§ Work task
In the data below, the answer is the run of lines from the line containing "attack to it.</span></p>" through the line containing "on the wavelet.</span></p>", both included; print it exactly and nothing else.

Records drawn from a dataset
<<<<

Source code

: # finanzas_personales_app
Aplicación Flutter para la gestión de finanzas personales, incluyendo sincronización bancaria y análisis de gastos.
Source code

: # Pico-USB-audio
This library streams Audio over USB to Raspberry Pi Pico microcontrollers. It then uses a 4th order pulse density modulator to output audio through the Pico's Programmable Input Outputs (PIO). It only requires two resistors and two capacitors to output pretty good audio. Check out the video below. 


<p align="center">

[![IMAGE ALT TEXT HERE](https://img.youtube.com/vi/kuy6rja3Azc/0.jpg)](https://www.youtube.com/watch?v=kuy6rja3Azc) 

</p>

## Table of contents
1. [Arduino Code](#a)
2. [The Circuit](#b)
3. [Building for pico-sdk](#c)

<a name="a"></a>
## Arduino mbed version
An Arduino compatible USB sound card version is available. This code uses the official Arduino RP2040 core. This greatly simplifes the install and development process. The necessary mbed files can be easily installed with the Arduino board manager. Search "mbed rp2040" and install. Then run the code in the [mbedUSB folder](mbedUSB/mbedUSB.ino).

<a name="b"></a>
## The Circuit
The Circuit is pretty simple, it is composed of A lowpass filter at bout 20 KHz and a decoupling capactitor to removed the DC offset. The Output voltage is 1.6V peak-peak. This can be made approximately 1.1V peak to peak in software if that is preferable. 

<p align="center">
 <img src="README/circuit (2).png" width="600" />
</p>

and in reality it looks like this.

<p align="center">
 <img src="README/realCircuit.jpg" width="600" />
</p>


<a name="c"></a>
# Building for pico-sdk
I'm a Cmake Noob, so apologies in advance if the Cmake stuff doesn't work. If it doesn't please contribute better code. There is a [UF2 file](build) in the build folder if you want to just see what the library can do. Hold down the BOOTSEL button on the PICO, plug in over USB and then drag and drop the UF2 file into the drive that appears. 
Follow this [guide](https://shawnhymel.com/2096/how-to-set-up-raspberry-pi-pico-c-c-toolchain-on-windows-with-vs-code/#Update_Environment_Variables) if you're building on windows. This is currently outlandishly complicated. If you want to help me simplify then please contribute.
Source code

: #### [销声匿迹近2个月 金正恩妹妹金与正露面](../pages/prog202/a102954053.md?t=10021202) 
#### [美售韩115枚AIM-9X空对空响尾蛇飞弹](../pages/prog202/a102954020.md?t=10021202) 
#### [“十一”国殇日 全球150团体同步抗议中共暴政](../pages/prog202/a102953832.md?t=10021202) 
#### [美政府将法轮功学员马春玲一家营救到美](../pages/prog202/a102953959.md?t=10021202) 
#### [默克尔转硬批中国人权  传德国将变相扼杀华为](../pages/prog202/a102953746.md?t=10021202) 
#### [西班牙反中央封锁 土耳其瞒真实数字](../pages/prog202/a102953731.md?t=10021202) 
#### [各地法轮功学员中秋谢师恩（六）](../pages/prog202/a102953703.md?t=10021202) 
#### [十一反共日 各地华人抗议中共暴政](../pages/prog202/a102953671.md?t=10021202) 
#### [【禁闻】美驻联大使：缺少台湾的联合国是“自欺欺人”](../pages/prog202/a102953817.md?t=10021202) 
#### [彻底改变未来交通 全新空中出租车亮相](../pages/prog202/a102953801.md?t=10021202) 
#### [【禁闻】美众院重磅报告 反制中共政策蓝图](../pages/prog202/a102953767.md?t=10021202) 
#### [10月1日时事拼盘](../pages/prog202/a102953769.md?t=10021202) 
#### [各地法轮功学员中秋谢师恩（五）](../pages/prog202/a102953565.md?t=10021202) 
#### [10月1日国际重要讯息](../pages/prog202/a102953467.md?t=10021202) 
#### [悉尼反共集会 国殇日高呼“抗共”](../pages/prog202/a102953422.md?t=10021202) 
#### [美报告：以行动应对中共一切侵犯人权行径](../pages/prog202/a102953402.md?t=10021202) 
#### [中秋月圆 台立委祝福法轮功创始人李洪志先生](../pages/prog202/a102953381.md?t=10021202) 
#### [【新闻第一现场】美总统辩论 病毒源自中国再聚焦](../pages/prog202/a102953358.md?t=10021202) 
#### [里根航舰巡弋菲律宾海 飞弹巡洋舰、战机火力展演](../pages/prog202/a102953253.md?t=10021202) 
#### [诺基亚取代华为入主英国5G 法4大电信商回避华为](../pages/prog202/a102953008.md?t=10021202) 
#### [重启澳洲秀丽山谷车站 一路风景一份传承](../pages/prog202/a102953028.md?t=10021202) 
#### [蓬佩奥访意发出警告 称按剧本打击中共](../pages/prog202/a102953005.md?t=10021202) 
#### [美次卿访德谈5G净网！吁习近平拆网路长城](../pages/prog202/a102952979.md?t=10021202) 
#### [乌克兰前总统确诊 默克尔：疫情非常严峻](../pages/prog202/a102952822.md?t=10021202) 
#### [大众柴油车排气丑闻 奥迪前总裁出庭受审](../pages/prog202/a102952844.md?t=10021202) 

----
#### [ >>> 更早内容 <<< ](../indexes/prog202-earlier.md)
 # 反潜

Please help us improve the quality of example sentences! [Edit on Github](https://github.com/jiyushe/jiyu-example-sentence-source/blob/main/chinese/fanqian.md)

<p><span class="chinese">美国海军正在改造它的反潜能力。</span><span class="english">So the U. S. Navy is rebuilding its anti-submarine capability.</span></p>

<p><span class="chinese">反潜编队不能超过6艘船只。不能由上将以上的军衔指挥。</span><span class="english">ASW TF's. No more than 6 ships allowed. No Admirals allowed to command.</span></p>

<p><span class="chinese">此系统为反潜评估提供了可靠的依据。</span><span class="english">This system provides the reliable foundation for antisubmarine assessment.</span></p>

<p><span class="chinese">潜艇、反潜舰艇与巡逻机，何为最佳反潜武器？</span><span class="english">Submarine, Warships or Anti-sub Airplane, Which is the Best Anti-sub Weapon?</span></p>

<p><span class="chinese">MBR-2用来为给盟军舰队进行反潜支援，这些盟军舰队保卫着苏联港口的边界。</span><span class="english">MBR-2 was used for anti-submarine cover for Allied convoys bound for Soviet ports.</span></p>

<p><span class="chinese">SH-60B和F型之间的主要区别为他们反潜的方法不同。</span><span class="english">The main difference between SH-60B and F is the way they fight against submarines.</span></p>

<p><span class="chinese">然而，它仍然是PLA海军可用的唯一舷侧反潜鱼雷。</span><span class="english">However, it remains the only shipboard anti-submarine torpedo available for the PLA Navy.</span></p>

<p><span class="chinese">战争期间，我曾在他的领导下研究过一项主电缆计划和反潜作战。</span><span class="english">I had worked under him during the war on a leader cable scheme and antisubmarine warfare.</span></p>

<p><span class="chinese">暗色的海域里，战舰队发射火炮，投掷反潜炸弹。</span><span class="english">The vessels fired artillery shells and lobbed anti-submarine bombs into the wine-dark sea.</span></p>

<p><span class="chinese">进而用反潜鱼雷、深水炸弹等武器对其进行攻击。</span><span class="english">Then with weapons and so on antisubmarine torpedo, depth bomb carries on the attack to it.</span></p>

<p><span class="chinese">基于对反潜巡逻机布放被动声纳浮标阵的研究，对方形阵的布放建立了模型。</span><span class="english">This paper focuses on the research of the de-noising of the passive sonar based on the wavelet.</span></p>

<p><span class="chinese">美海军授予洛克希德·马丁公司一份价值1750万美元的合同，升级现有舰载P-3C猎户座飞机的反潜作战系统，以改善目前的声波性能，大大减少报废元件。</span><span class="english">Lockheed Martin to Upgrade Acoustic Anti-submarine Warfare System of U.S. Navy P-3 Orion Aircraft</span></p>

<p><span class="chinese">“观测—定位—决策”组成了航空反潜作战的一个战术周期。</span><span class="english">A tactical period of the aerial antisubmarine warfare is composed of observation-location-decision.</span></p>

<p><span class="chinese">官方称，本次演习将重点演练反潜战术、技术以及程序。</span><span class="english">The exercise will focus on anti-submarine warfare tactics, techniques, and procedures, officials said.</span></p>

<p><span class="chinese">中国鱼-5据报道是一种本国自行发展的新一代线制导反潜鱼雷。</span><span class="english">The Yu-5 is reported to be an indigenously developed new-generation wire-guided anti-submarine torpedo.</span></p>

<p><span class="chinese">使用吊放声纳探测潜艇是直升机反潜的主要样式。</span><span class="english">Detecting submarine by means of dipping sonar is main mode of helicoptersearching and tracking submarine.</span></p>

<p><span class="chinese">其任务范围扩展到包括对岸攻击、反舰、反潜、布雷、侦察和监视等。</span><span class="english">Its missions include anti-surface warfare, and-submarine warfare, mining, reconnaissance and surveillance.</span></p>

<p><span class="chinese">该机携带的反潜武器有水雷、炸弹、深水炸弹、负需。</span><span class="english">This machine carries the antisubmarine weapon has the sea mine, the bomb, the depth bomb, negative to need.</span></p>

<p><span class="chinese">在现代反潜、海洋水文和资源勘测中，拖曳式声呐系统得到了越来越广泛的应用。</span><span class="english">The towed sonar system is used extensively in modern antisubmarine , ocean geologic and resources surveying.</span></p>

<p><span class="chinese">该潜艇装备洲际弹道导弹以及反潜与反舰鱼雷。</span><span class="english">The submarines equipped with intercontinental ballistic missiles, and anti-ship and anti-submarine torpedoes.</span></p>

>>>>

§ Problem solution
<p><span class="chinese">进而用反潜鱼雷、深水炸弹等武器对其进行攻击。</span><span class="english">Then with weapons and so on antisubmarine torpedo, depth bomb carries on the attack to it.</span></p>

<p><span class="chinese">基于对反潜巡逻机布放被动声纳浮标阵的研究，对方形阵的布放建立了模型。</span><span class="english">This paper focuses on the research of the de-noising of the passive sonar based on the wavelet.</span></p>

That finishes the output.